*Activity*.
Copy out the entries that follow. Leave none out.

:: Exercise data

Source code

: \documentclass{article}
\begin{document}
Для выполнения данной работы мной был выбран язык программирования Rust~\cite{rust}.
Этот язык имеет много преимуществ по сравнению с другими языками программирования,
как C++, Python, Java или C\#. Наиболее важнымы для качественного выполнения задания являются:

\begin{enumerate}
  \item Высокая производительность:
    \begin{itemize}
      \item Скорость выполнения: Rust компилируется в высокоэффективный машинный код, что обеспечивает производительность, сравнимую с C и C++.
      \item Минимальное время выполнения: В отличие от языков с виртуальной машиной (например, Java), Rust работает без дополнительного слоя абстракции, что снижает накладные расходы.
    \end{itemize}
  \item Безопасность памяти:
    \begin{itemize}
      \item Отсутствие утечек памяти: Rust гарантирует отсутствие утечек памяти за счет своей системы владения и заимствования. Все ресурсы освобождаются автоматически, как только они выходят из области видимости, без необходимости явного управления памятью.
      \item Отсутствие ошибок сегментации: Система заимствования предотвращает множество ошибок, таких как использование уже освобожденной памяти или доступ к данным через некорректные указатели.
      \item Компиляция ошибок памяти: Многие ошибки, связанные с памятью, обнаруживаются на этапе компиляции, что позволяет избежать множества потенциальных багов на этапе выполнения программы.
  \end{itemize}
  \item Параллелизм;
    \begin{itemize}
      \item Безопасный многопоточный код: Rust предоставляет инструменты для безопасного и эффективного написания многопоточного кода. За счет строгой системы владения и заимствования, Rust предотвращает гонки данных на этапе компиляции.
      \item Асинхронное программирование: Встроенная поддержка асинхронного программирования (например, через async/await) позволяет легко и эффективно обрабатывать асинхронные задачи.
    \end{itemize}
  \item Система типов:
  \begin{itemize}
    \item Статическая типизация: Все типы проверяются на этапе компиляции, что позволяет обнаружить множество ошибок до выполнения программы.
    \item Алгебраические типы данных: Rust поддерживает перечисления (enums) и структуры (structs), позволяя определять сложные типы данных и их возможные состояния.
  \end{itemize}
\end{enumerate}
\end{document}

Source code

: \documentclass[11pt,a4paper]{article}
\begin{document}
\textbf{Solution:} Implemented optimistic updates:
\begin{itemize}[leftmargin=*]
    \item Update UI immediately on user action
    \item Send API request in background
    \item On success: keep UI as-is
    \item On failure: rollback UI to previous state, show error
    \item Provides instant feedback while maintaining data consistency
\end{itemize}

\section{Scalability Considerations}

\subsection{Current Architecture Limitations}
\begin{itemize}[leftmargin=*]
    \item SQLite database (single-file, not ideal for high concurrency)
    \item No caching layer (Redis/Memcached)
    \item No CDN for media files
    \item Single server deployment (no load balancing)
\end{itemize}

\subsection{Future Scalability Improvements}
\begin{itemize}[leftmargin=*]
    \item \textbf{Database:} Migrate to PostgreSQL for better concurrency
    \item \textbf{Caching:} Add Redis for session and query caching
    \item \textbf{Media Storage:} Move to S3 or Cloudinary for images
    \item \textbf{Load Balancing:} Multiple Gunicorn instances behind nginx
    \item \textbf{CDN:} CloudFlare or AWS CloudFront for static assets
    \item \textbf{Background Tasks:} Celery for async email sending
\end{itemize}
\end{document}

::::

*Problem solution*.
Source code

: \documentclass{article}
\begin{document}
Для выполнения данной работы мной был выбран язык программирования Rust~\cite{rust}.
Этот язык имеет много преимуществ по сравнению с другими языками программирования,
как C++, Python, Java или C\#. Наиболее важнымы для качественного выполнения задания являются:

\begin{enumerate}
  \item Высокая производительность:
    \begin{itemize}
      \item Скорость выполнения: Rust компилируется в высокоэффективный машинный код, что обеспечивает производительность, сравнимую с C и C++.
      \item Минимальное время выполнения: В отличие от языков с виртуальной машиной (например, Java), Rust работает без дополнительного слоя абстракции, что снижает накладные расходы.
    \end{itemize}
  \item Безопасность памяти:
    \begin{itemize}
      \item Отсутствие утечек памяти: Rust гарантирует отсутствие утечек памяти за счет своей системы владения и заимствования. Все ресурсы освобождаются автоматически, как только они выходят из области видимости, без необходимости явного управления памятью.
      \item Отсутствие ошибок сегментации: Система заимствования предотвращает множество ошибок, таких как использование уже освобожденной памяти или доступ к данным через некорректные указатели.
      \item Компиляция ошибок памяти: Многие ошибки, связанные с памятью, обнаруживаются на этапе компиляции, что позволяет избежать множества потенциальных багов на этапе выполнения программы.
  \end{itemize}
  \item Параллелизм;
    \begin{itemize}
      \item Безопасный многопоточный код: Rust предоставляет инструменты для безопасного и эффективного написания многопоточного кода. За счет строгой системы владения и заимствования, Rust предотвращает гонки данных на этапе компиляции.
      \item Асинхронное программирование: Встроенная поддержка асинхронного программирования (например, через async/await) позволяет легко и эффективно обрабатывать асинхронные задачи.
    \end{itemize}
  \item Система типов:
  \begin{itemize}
    \item Статическая типизация: Все типы проверяются на этапе компиляции, что позволяет обнаружить множество ошибок до выполнения программы.
    \item Алгебраические типы данных: Rust поддерживает перечисления (enums) и структуры (structs), позволяя определять сложные типы данных и их возможные состояния.
  \end{itemize}
\end{enumerate}
\end{document}

Source code

: \documentclass[11pt,a4paper]{article}
\begin{document}
\textbf{Solution:} Implemented optimistic updates:
\begin{itemize}[leftmargin=*]
    \item Update UI immediately on user action
    \item Send API request in background
    \item On success: keep UI as-is
    \item On failure: rollback UI to previous state, show error
    \item Provides instant feedback while maintaining data consistency
\end{itemize}

\section{Scalability Considerations}

\subsection{Current Architecture Limitations}
\begin{itemize}[leftmargin=*]
    \item SQLite database (single-file, not ideal for high concurrency)
    \item No caching layer (Redis/Memcached)
    \item No CDN for media files
    \item Single server deployment (no load balancing)
\end{itemize}

\subsection{Future Scalability Improvements}
\begin{itemize}[leftmargin=*]
    \item \textbf{Database:} Migrate to PostgreSQL for better concurrency
    \item \textbf{Caching:} Add Redis for session and query caching
    \item \textbf{Media Storage:} Move to S3 or Cloudinary for images
    \item \textbf{Load Balancing:} Multiple Gunicorn instances behind nginx
    \item \textbf{CDN:} CloudFlare or AWS CloudFront for static assets
    \item \textbf{Background Tasks:} Celery for async email sending
\end{itemize}
\end{document}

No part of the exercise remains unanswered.